Surveillance Smackdown: China vs. United States
The Taiwanese version of the Onion (sort of) has put out a new video mocking President Obama’s hypocrisy regarding NSA surveillance.
The US has long criticized China for being a surveillance state and locking up its own citizens for opposing government policies. But 2013 has revealed a torrent of scandals exposing a US surveillance apparatus that rivals China’s in size and complexity.
Watch the video:
Impressive animation, but the two points of comparison between Chinese and American surveillance are not equally persuasive. The details of the PRISM program are still hazy, but it does appear that American surveillance may rival China’s “in size and complexity.” The question is how the two governments use the data. China has imprisoned many political activists based on their activity on the web: here’s one example, and another. This does not seem to be the American mode, at least not yet.

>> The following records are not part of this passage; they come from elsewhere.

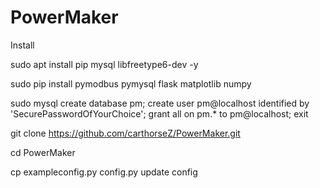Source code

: # PowerMaker
Install

sudo apt install pip mysql libfreetype6-dev -y

sudo pip install pymodbus pymysql flask matplotlib numpy

sudo mysql 
create database pm;
create user pm@localhost identified by 'SecurePasswordOfYourChoice';
grant all on pm.* to pm@localhost;
exit

git clone https://github.com/carthorseZ/PowerMaker.git

cd PowerMaker

cp exampleconfig.py config.py
update config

Two perspectives on which surveillance state is scarier. Here is Jeremy Goldkorn:
If my name was Ahmed Quraishi instead of Jeremy Goldkorn, I’d feel safer in China no matter who was watching. But being a resident of and active commentator on China, I am personally more worried about the consequences of surveillance here. I don’t want to be watched by either the U.S. or Chinese governments, but since I live in China and use many American Internet services, I don’t really have a choice.
And here is a rival view from Tai Ming Cheung:
The Chinese and U.S. approaches to surveillance and how each of their security apparatuses go about organizing and carrying out such activities are fundamentally different in nature. It might be useful to label them into two distinct models: the U.S. approach can be described as the democratic security state model and the Chinese version is the authoritarian surveillance state model.
There are at least three critical areas to compare these two models:
• Checks and Balances: In the democratic security model, the security apparatus (NSA, FBI, police etc) is subject to legislative and legal oversight—and occasionally media reporting—that provides for some measure of accountability. This is largely missing in the authoritarian surveillance model.
• What Constitutes a Threat: While the definitions of threats by governments are constantly evolving, ingeneral the authorities in the democratic security model take a targeted approach and focus on specific threats, of which terrorism and foreign espionage are some of the high priority areas at present. The authoritarian surveillance model takes an expansive catch-all view of what constitutes a threat that covers anything the authorities deem to challenge their authority.
• Balancing Privacy and State Intrusion: If we think about individual privacy and the state’s ability to monitor the private lives of its citizens on a spectrum, the U.S. would be on one side in which there are generally robust legal and regulatory safeguards on privacy and data protection, while in China there is very little notion of privacy and few, if any, limits on the state’s powers to intrude on its citizenry.
The surveillance state is here, and it is apparently here to stay. The question moving forward is how effective the U.S. constitutional system and democratic culture will be in keeping the American version from slipping into Chinese mode.